TRY IT -> Once a line is found to contain "maquette", copy it out of the listing.

TASK INPUT ->
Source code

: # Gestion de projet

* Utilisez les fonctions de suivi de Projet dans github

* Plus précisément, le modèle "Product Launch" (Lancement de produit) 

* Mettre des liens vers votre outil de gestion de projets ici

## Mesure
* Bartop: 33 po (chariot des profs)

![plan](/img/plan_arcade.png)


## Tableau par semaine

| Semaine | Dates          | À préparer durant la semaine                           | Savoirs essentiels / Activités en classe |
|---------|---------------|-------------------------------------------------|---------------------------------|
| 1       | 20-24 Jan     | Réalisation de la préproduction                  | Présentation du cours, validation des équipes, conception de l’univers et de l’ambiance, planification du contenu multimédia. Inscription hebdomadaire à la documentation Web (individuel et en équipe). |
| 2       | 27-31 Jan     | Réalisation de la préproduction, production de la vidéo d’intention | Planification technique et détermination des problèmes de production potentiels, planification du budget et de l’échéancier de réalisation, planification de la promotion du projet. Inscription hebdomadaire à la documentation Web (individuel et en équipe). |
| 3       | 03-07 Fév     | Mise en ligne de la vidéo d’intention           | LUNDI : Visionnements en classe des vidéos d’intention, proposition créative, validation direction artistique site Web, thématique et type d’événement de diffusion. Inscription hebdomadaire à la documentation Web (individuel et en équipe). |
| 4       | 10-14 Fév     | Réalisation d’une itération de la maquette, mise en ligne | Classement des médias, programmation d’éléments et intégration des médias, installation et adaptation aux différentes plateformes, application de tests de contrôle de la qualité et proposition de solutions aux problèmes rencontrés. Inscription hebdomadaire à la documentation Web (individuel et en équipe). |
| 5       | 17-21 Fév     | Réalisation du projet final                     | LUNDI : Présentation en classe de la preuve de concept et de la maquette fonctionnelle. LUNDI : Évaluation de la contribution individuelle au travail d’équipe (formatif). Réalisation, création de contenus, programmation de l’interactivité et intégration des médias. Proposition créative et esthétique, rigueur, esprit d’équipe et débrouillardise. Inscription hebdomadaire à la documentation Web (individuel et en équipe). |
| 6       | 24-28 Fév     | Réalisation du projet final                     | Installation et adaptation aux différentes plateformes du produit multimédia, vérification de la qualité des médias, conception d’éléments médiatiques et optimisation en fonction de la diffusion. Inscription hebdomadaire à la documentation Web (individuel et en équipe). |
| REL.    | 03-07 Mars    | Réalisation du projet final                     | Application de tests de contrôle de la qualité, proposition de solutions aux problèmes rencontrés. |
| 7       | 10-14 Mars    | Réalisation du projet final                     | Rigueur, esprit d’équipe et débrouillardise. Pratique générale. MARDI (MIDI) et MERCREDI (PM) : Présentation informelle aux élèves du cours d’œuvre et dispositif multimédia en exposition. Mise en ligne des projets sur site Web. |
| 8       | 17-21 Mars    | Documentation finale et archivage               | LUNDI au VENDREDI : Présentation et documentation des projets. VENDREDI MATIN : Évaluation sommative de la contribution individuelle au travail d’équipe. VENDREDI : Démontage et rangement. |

RESPONSE TO THIS EXERCISE ->
| 4       | 10-14 Fév     | Réalisation d’une itération de la maquette, mise en ligne | Classement des médias, programmation d’éléments et intégration des médias, installation et adaptation aux différentes plateformes, application de tests de contrôle de la qualité et proposition de solutions aux problèmes rencontrés. Inscription hebdomadaire à la documentation Web (individuel et en équipe). |
| 5       | 17-21 Fév     | Réalisation du projet final                     | LUNDI : Présentation en classe de la preuve de concept et de la maquette fonctionnelle. LUNDI : Évaluation de la contribution individuelle au travail d’équipe (formatif). Réalisation, création de contenus, programmation de l’interactivité et intégration des médias. Proposition créative et esthétique, rigueur, esprit d’équipe et débrouillardise. Inscription hebdomadaire à la documentation Web (individuel et en équipe). |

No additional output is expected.